- **INSTRUCTIONS FOR THE TASK**
Using the data that follows, say how many lines contain the word "Semidefinite", giving the number by itself.

- **RECORDS**
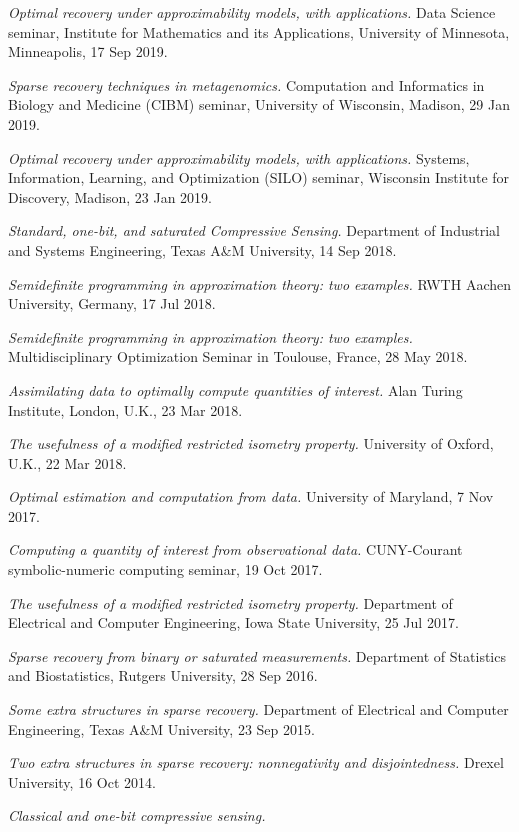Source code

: \documentclass[11pt]{article}
\begin{document}
\item {\sl Optimal recovery under approximability models, with applications.}
 Data Science seminar,
 Institute for Mathematics and its Applications,
 University of Minnesota, Minneapolis, 17 Sep 2019.
\item {\sl Sparse recovery techniques in metagenomics.}
Computation and Informatics in Biology and Medicine (CIBM) seminar,
University of Wisconsin, Madison, 29 Jan 2019.
\item {\sl Optimal recovery under approximability models, with applications.}
Systems, Information, Learning, and Optimization (SILO) seminar,
Wisconsin Institute for Discovery, Madison, 23 Jan 2019.
\item {\sl Standard, one-bit, and saturated Compressive Sensing.}
Department of Industrial and Systems Engineering, Texas A\&M University, 14 Sep 2018.
\item {\sl Semidefinite programming in approximation theory: two examples.}
RWTH Aachen University, Germany, 17 Jul 2018.
\item {\sl Semidefinite programming in approximation theory: two examples.} Multidisciplinary Optimization Seminar in Toulouse, France, 28 May 2018.
\item {\sl Assimilating data to optimally compute quantities of interest.} Alan Turing Institute, London, U.K., 23 Mar 2018.
\item {\sl The usefulness of a modified restricted isometry property.} University of Oxford, U.K., 22 Mar 2018.
\item {\sl Optimal estimation and computation from data.} University of Maryland, 7 Nov 2017.
\item {\sl Computing a quantity of interest from observational data.} CUNY-Courant symbolic-numeric computing seminar, 19 Oct 2017.
\item {\sl The usefulness of a modified restricted isometry property.} Department of Electrical and Computer Engineering, Iowa State University, 25 Jul 2017.
\item {\sl Sparse recovery from binary or saturated measurements.} Department of Statistics and Biostatistics, Rutgers University, 28 Sep 2016.
\item {\sl Some extra structures in sparse recovery.} Department of Electrical and Computer Engineering, Texas A\&M University, 23 Sep 2015.
\item {\sl Two extra structures in sparse recovery: nonnegativity and disjointedness.} Drexel University, 16 Oct 2014.
\item {\sl Classical and one-bit compressive sensing.} 
\end{document}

- **RESULT OF THE TASK**
2